Thirty-two undergraduate students (16 women), with an age range of 21–28 (Mean = 24, SD = 1.7 years), participated in the experiment. Participants were recruited via the university online experiment system. All participants were native Hebrew speakers, heterosexual, cis-gender , single, and interested in a romantic relationship. Participants were remunerated for their participation. The experiment was approved by the ethical committee of the Faculty of Social Sciences of the Hebrew University of Jerusalem and performed in accordance with relevant guidelines and regulations. Each participant signed an informed consent form prior to participation.


The experiment was conducted in three experimental runs of sixteen dates, in which a male and a female met for a five-minute date. In the first and second runs, 4 female-participants and 4 male-participants were invited to the lab, resulting in 16 dates. The third run consisted of four rounds (2 female-participants and 2 male-participants in each round). Overall, the cohort includes 48 dates, and two dates were excluded from analysis because the partners were formerly acquainted. Dates occurred one at a time in a dedicated room. During the dates, we recorded the subjects’ electrodermal activity at frequency of 4 Hz using an Empatica E4 wristband. Moreover, we video-recorded the dates and conducted an automated video-analysis to infer the motion of each partner during the date pixel-by-pixel, frame-by-frame at a frequency of 10 Hz.

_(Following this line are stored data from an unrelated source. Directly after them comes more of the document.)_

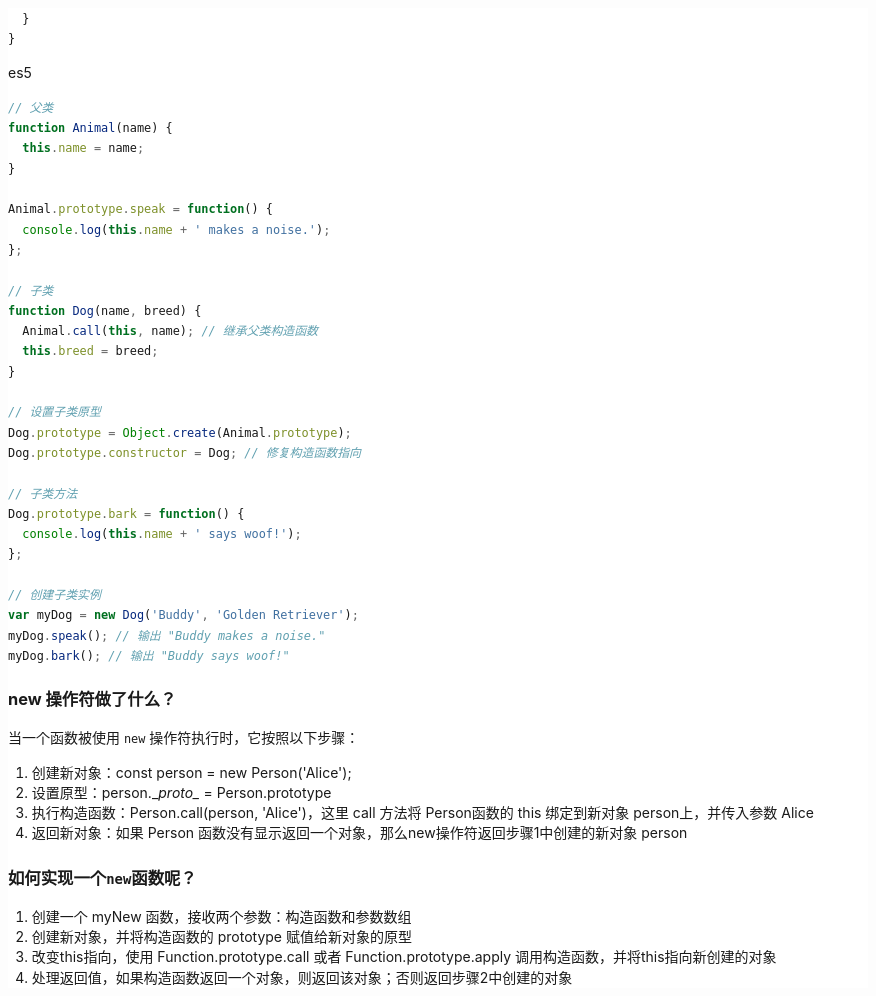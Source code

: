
 ```js
  }
}
```

es5

```js
// 父类
function Animal(name) {
  this.name = name;
}

Animal.prototype.speak = function() {
  console.log(this.name + ' makes a noise.');
};

// 子类
function Dog(name, breed) {
  Animal.call(this, name); // 继承父类构造函数
  this.breed = breed;
}

// 设置子类原型
Dog.prototype = Object.create(Animal.prototype);
Dog.prototype.constructor = Dog; // 修复构造函数指向

// 子类方法
Dog.prototype.bark = function() {
  console.log(this.name + ' says woof!');
};

// 创建子类实例
var myDog = new Dog('Buddy', 'Golden Retriever');
myDog.speak(); // 输出 "Buddy makes a noise."
myDog.bark(); // 输出 "Buddy says woof!"
```

### new 操作符做了什么？

当一个函数被使用 `new` 操作符执行时，它按照以下步骤：

1. 创建新对象：const person = new Person('Alice');
2. 设置原型：person.\__proto\__ = Person.prototype
3. 执行构造函数：Person.call(person, 'Alice')，这里 call 方法将 Person函数的 this 绑定到新对象 person上，并传入参数 Alice
4. 返回新对象：如果 Person 函数没有显示返回一个对象，那么new操作符返回步骤1中创建的新对象 person


### 如何实现一个`new`函数呢？

1. 创建一个 myNew 函数，接收两个参数：构造函数和参数数组
2. 创建新对象，并将构造函数的 prototype 赋值给新对象的原型
3. 改变this指向，使用 Function.prototype.call 或者 Function.prototype.apply 调用构造函数，并将this指向新创建的对象
4. 处理返回值，如果构造函数返回一个对象，则返回该对象；否则返回步骤2中创建的对象
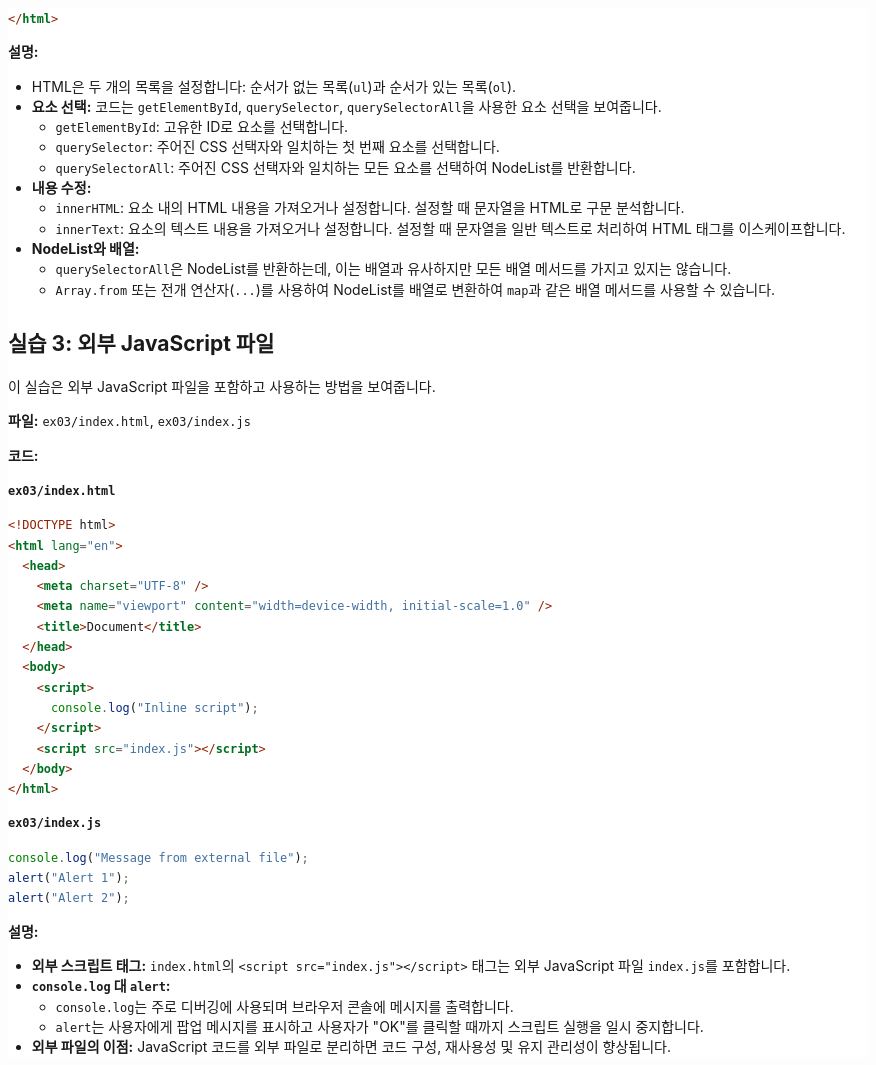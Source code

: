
 ```html
</html>
```

**설명:**

- HTML은 두 개의 목록을 설정합니다: 순서가 없는 목록(`ul`)과 순서가 있는 목록(`ol`).
- **요소 선택:** 코드는 `getElementById`, `querySelector`, `querySelectorAll`을 사용한 요소 선택을 보여줍니다.
  - `getElementById`: 고유한 ID로 요소를 선택합니다.
  - `querySelector`: 주어진 CSS 선택자와 일치하는 첫 번째 요소를 선택합니다.
  - `querySelectorAll`: 주어진 CSS 선택자와 일치하는 모든 요소를 선택하여 NodeList를 반환합니다.
- **내용 수정:**
  - `innerHTML`: 요소 내의 HTML 내용을 가져오거나 설정합니다. 설정할 때 문자열을 HTML로 구문 분석합니다.
  - `innerText`: 요소의 텍스트 내용을 가져오거나 설정합니다. 설정할 때 문자열을 일반 텍스트로 처리하여 HTML 태그를 이스케이프합니다.
- **NodeList와 배열:**
  - `querySelectorAll`은 NodeList를 반환하는데, 이는 배열과 유사하지만 모든 배열 메서드를 가지고 있지는 않습니다.
  - `Array.from` 또는 전개 연산자(`...`)를 사용하여 NodeList를 배열로 변환하여 `map`과 같은 배열 메서드를 사용할 수 있습니다.

## 실습 3: 외부 JavaScript 파일

이 실습은 외부 JavaScript 파일을 포함하고 사용하는 방법을 보여줍니다.

**파일:** `ex03/index.html`, `ex03/index.js`

**코드:**

**`ex03/index.html`**

```html
<!DOCTYPE html>
<html lang="en">
  <head>
    <meta charset="UTF-8" />
    <meta name="viewport" content="width=device-width, initial-scale=1.0" />
    <title>Document</title>
  </head>
  <body>
    <script>
      console.log("Inline script");
    </script>
    <script src="index.js"></script>
  </body>
</html>
```

**`ex03/index.js`**

```javascript
console.log("Message from external file");
alert("Alert 1");
alert("Alert 2");
```

**설명:**

- **외부 스크립트 태그:** `index.html`의 `<script src="index.js"></script>` 태그는 외부 JavaScript 파일 `index.js`를 포함합니다.
- **`console.log` 대 `alert`:**
  - `console.log`는 주로 디버깅에 사용되며 브라우저 콘솔에 메시지를 출력합니다.
  - `alert`는 사용자에게 팝업 메시지를 표시하고 사용자가 "OK"를 클릭할 때까지 스크립트 실행을 일시 중지합니다.
- **외부 파일의 이점:** JavaScript 코드를 외부 파일로 분리하면 코드 구성, 재사용성 및 유지 관리성이 향상됩니다.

Acquisition of behavioral data from one date and physiological data from four dates was not completed due to equipment malfunction and were not included in the analyses. Thus, while all behavioral analyses were conducted on forty-five dates, all physiological analyses were based on forty-two dates, and physical appearance ratings were not provided by women in ten dates and men in six dates.

Before and in between dates, each participant was assigned a private waiting room. While waiting, participants did not have access to their smartphones. Participants refrained from caffeinated and/or sugared food and beverages. Upon date onset, the experimenter escorted subjects to the date room. Immediately after each date, subjects returned to their private waiting room where they rated their romantic interest and sexual attraction to the partner, and their physical appearance.

Sample size and power

When there are multiple sources of random variability in a design, the most accurate method of determining the power is simulations that capitalize on random effects revealed in actual data (see Finkel et al., 2015)69. Thus, to estimate the sample size, we ran an initial sample (run 1), and used a bootstrapped power calculation. In this run, each subject participated in 4 dates, giving a total of 16 dates. Using bootstrap sampling (n = 10,000), we found that adding two more rounds to our experiment (i.e., n = 48), would yield a statistical power of ~ 77%. Hence, we stopped data collection after three runs and excluded dates with no physiological data, leaving 42 valid dates. Additionally, according to previous studies on relationship science (Finkel et al., 2015)69, sensitivity analysis indicates that the detectable effect size with the current sample size is ~ 0.3 and above at alpha of 0.05 and power of 0.863,70. Given the additional sources of variance due to the multilevel design (participant, date, run), we also estimated the statistical power of the entire sample across three runs by calculating the post-hoc power for the multilevel model using the powerSim function (from the simr package) in R 3.6.171. This analysis revealed a power of 73% to find a significant effect of electrodermal synchrony on romantic interest (as reported in Fig. 2).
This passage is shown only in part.